The up-regulation of pro-inflammatory cascades, and activation of endothelial cells, platelets, and leukocytes have the ability to trigger the coagulation cascade by inducing tissue factors (TFs). Such activation can trigger a pro-thrombotic state that can lead to DVT formation. There is growing evidence that suggests an association between inflammation and venous thromboembolism [8]. This raises concerns about DVT being a possible adverse effect of mRNA vaccines.

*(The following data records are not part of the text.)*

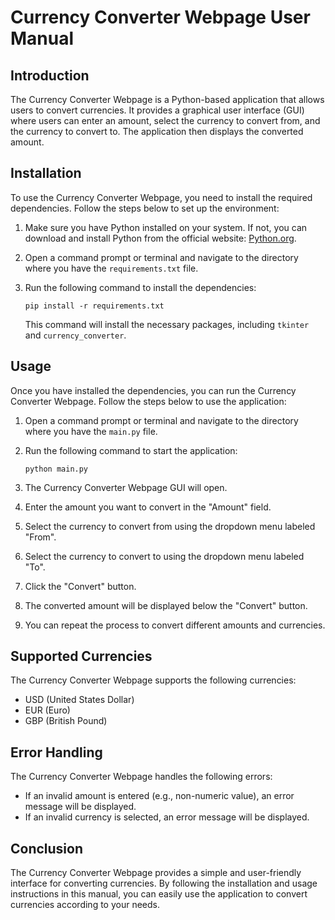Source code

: # Currency Converter Webpage User Manual

## Introduction

The Currency Converter Webpage is a Python-based application that allows users to convert currencies. It provides a graphical user interface (GUI) where users can enter an amount, select the currency to convert from, and the currency to convert to. The application then displays the converted amount.

## Installation

To use the Currency Converter Webpage, you need to install the required dependencies. Follow the steps below to set up the environment:

1. Make sure you have Python installed on your system. If not, you can download and install Python from the official website: [Python.org](https://www.python.org/downloads/).

2. Open a command prompt or terminal and navigate to the directory where you have the `requirements.txt` file.

3. Run the following command to install the dependencies:

   ```
   pip install -r requirements.txt
   ```

   This command will install the necessary packages, including `tkinter` and `currency_converter`.

## Usage

Once you have installed the dependencies, you can run the Currency Converter Webpage. Follow the steps below to use the application:

1. Open a command prompt or terminal and navigate to the directory where you have the `main.py` file.

2. Run the following command to start the application:

   ```
   python main.py
   ```

3. The Currency Converter Webpage GUI will open.

4. Enter the amount you want to convert in the "Amount" field.

5. Select the currency to convert from using the dropdown menu labeled "From".

6. Select the currency to convert to using the dropdown menu labeled "To".

7. Click the "Convert" button.

8. The converted amount will be displayed below the "Convert" button.

9. You can repeat the process to convert different amounts and currencies.

## Supported Currencies

The Currency Converter Webpage supports the following currencies:

- USD (United States Dollar)
- EUR (Euro)
- GBP (British Pound)

## Error Handling

The Currency Converter Webpage handles the following errors:

- If an invalid amount is entered (e.g., non-numeric value), an error message will be displayed.
- If an invalid currency is selected, an error message will be displayed.

## Conclusion

The Currency Converter Webpage provides a simple and user-friendly interface for converting currencies. By following the installation and usage instructions in this manual, you can easily use the application to convert currencies according to your needs.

Investigations into the adverse effects of heterogeneous vaccine administration lack data and are still unknown. Some studies on the administration of mRNA vaccines as a second dose after the first dose of AstraZeneca ChAdOx1-S [recombinant] showed an increased level of neutralizing antibody levels and higher T-cell-mediated immune response compared to two doses of an mRNA vaccine. Even though this can be promising, it can also be concerning for increased inflammatory response and an increased risk of adverse effects (AEs). Since our patient’s mRNA vaccine was after two doses of the AstraZeneca vaccine, we suggest that the inflammation process induced by mRNA vaccines alone could have been exacerbated by the heterogeneous combination leading to the extensive DVT development in our patient’s left lower extremity [2].

We recognize that there is limited data on heterogenous vaccines AE and that this approach can be beneficial, especially with an increased number of people requesting vaccinations and a limited supply. However, since there are 1,592 cases of DVT reported via VAERS after the administration of the Moderna mRNA vaccine as of March 2022, we strongly recommend that patients receiving the Moderna mRNA vaccine should be advised about the increased risk of venous thromboembolism prior to taking mRNA vaccines [3].

We acknowledge the need for further investigation of unprovoked DVT causes in our case. These investigations include tests for antiphospholipid antibody syndrome and repeating the thrombophilia panel in four to six months since acute illness can cause misleading results. Our patient returned to his home country and was instructed to follow up there.

Conclusions

The mRNA vaccines have recently emerged as a highly efficacious technology, however, more data need to be collected on their adverse effects. The vigorous immunologic, inflammatory, and prothrombotic response to mRNA vaccine can possibly lead to extensive DVT even in patients with no predisposing factors. We argue that this response can be further exacerbated by mixing vaccines as presented in our case. We acknowledge the benefit of these vaccines as it outweighs the risks of being infected with COVID-19, and these reported AE should not discourage patients from getting vaccinated. We acknowledge the limitation of our conclusion as this is a single case report and the need for further studies. We recommend further data collection with regard to the adverse effects of heterogeneous vaccine administration and generating an advisory on the thrombogenic adverse effects if the data support a correlation with heterogenous vaccinations. We recommend further data collection with regard to the adverse effects of heterogeneous vaccine administration and generating an advisory on the thrombogenic adverse effects if the data support a correlation with heterogenous vaccinations.